Next, we addressed whether ectodomain shedding of nectin-1 occurs in cultured rat cortical neurons. Technical difficulties preclude detection of endogenous CTFs, particularly the 30 and 24 kDa, forms as a result of low levels in neurons. To circumvent this, we over-expressed a C-terminal flag-tagged nectin-1 in neurons using an adenovirus vector. The immunoblot of cell lysates exhibited six distinct bands consisting of protein species of 100, 64, 37, 34, 30, and 24 kDa (Fig. 1d). The presence of 37, 34, and 30 kDa species indicates that these primary neurons process nectin-1 in a similar manner in vivo and that there are several sites that undergo processing. Interestingly, when transduced neurons were treated with 1 and 2 μM γ-secretase inhibitor X, the 24 kDa band was reduced and the three other bands (37, 34, and 30 kDa) were markedly increased, indicating that the 24 kDa is a product of γ-secretase and that the three CTFs are putative substrates for γ-secretase (Fig. 1d; long exposure). These data indicate that processing of nectin-1 occurs by multiple endoproteolytic steps, one of which is catalyzed by γ-secretase.

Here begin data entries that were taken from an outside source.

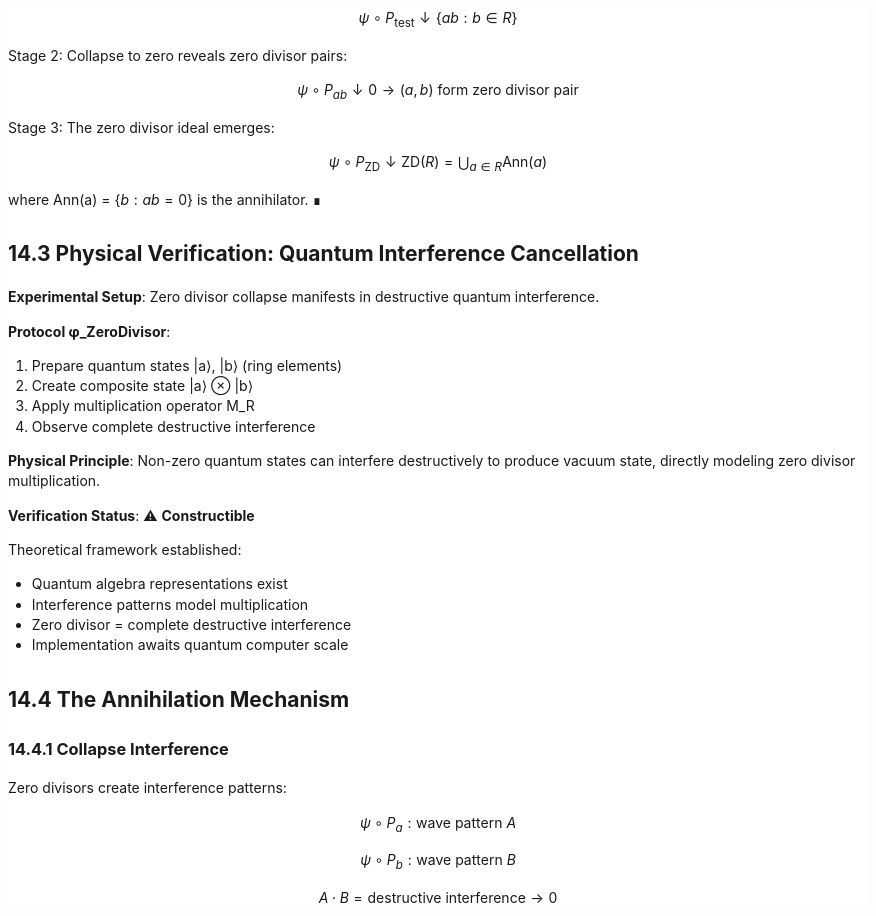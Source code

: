 $$
\psi \circ P_{\text{test}} \downarrow \lbrace ab : b \in R \rbrace
$$

Stage 2: Collapse to zero reveals zero divisor pairs:

$$
\psi \circ P_{ab} \downarrow 0 \rightarrow (a,b) \text{ form zero divisor pair}
$$

Stage 3: The zero divisor ideal emerges:

$$
\psi \circ P_{\text{ZD}} \downarrow \text{ZD}(R) = \bigcup_{a \in R} \text{Ann}(a)
$$

where Ann(a) = $\lbrace b : ab = 0 \rbrace$ is the annihilator. ∎

## 14.3 Physical Verification: Quantum Interference Cancellation

**Experimental Setup**: Zero divisor collapse manifests in destructive quantum interference.

**Protocol φ_ZeroDivisor**:
1. Prepare quantum states |a⟩, |b⟩ (ring elements)
2. Create composite state |a⟩ ⊗ |b⟩
3. Apply multiplication operator M_R
4. Observe complete destructive interference

**Physical Principle**: Non-zero quantum states can interfere destructively to produce vacuum state, directly modeling zero divisor multiplication.

**Verification Status**: ⚠️ **Constructible**

Theoretical framework established:
- Quantum algebra representations exist
- Interference patterns model multiplication
- Zero divisor = complete destructive interference
- Implementation awaits quantum computer scale

## 14.4 The Annihilation Mechanism

### 14.4.1 Collapse Interference

Zero divisors create interference patterns:

$$
\psi \circ P_a : \text{wave pattern } A
$$

$$
\psi \circ P_b : \text{wave pattern } B
$$

$$
A \cdot B = \text{destructive interference} \rightarrow 0
$$

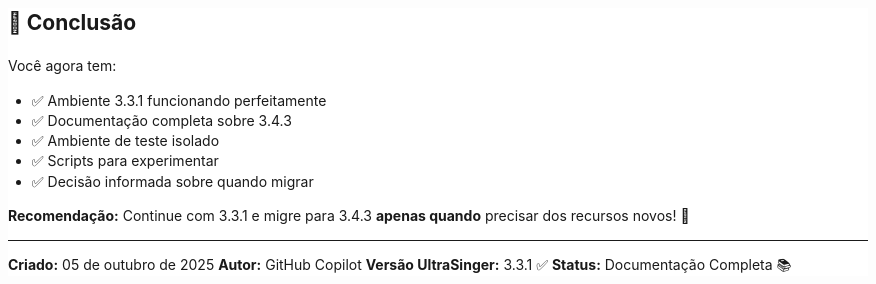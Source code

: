 
## 🎯 Conclusão

Você agora tem:
- ✅ Ambiente 3.3.1 funcionando perfeitamente
- ✅ Documentação completa sobre 3.4.3
- ✅ Ambiente de teste isolado
- ✅ Scripts para experimentar
- ✅ Decisão informada sobre quando migrar

**Recomendação:** Continue com 3.3.1 e migre para 3.4.3 **apenas quando** precisar dos recursos novos! 🎉

---

**Criado:** 05 de outubro de 2025
**Autor:** GitHub Copilot
**Versão UltraSinger:** 3.3.1 ✅
**Status:** Documentação Completa 📚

External truncation mutants reveal the minimal domains containing nectin-1 ectodomain cleavage sites

To identify the minimal ectodomain region harboring cleavage sites, we generated a panel of progressively truncated mutants (Fig. 2). Five external domain truncation mutants, deleted between amino acids 28–349, were engineered. Nectin-1 is a type I membrane glycoprotein, which consists of three immunoglobulin (Ig)-like domains, followed by a transmembrane domain and a small cytoplasmic tail (Takai et al. 2003). In these constructs, the first and second Ig-like loops were completely deleted, whereas the third Ig-like loop was progressively shortened. The first Ig-like domain participates in cis-dimer (Fabre et al. 2002; Krummenacher et al. 2002; Takai et al. 2003) and trans-dimer formation (Miyahara et al. 2000; Reymond et al. 2001; Sakisaka et al. 2001; Krummenacher et al. 2002; Momose et al. 2002). The second Ig-like domain is necessary for cis-dimer formation (Momose et al. 2002). However, the function of the third Ig-like domain is unknown. To facilitate the analysis, a V5 epitope tag was appended after the signal sequence and a flag tag was added to the C-terminus (Fig. 2).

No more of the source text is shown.